- Instructions to follow:
Search the data for the word "gmail". Reproduce every line where it is found.

- Source data:
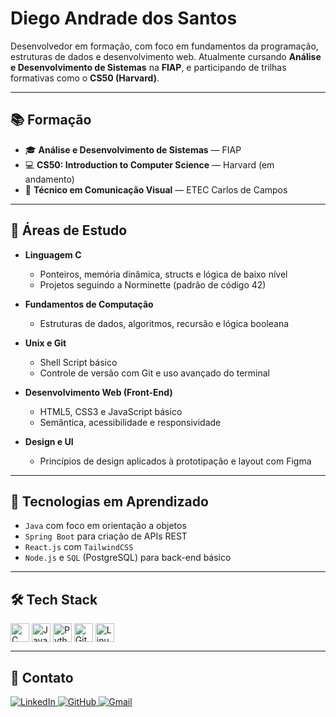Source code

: # Diego Andrade dos Santos

Desenvolvedor em formação, com foco em fundamentos da programação, estruturas de dados e desenvolvimento web. Atualmente cursando **Análise e Desenvolvimento de Sistemas** na **FIAP**, e participando de trilhas formativas como o **CS50 (Harvard)**.

---

## 📚 Formação

- 🎓 **Análise e Desenvolvimento de Sistemas** — FIAP  
- 💻 **CS50: Introduction to Computer Science** — Harvard (em andamento)   
- 🎨 **Técnico em Comunicação Visual** — ETEC Carlos de Campos

---

## 💼 Áreas de Estudo

- **Linguagem C**  
  - Ponteiros, memória dinâmica, structs e lógica de baixo nível  
  - Projetos seguindo a Norminette (padrão de código 42) 

- **Fundamentos de Computação**  
  - Estruturas de dados, algoritmos, recursão e lógica booleana  

- **Unix e Git**  
  - Shell Script básico  
  - Controle de versão com Git e uso avançado do terminal  

- **Desenvolvimento Web (Front-End)**  
  - HTML5, CSS3 e JavaScript básico  
  - Semântica, acessibilidade e responsividade  

- **Design e UI**  
  - Princípios de design aplicados à prototipação e layout com Figma  

---

## 🚧 Tecnologias em Aprendizado

- `Java` com foco em orientação a objetos  
- `Spring Boot` para criação de APIs REST  
- `React.js` com `TailwindCSS`  
- `Node.js` e `SQL` (PostgreSQL) para back-end básico  

---

## 🛠 Tech Stack

<div style="display: inline_block">
  <img align="center" alt="C" height="30" src="https://cdn.jsdelivr.net/gh/devicons/devicon/icons/c/c-original.svg">
  <img align="center" alt="Java" height="30" src="https://cdn.jsdelivr.net/gh/devicons/devicon/icons/java/java-original.svg">
  <img align="center" alt="Python" height="30" src="https://cdn.jsdelivr.net/gh/devicons/devicon/icons/python/python-original.svg">
  <img align="center" alt="Git" height="30" src="https://cdn.jsdelivr.net/gh/devicons/devicon/icons/git/git-original.svg">
  <img align="center" alt="Linux" height="30" src="https://cdn.jsdelivr.net/gh/devicons/devicon/icons/linux/linux-original.svg">
</div>

---

## 📌 Contato

<div align="left">
  <a href="https://www.linkedin.com/in/andradedossantosdiego/">
    <img src="https://img.shields.io/badge/LinkedIn-0077B5?style=for-the-badge&logo=linkedin&logoColor=white" alt="LinkedIn">
  </a>
  <a href="https://github.com/diandrade">
    <img src="https://img.shields.io/badge/GitHub-100000?style=for-the-badge&logo=github&logoColor=white" alt="GitHub">
  </a>
  <a href="mailto:contato.andradediego@gmail.com">
    <img src="https://img.shields.io/badge/Gmail-D14836?style=for-the-badge&logo=gmail&logoColor=white" alt="Gmail">
  </a>
</div>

- Output of the task:
  <a href="mailto:contato.andradediego@gmail.com">
    <img src="https://img.shields.io/badge/Gmail-D14836?style=for-the-badge&logo=gmail&logoColor=white" alt="Gmail">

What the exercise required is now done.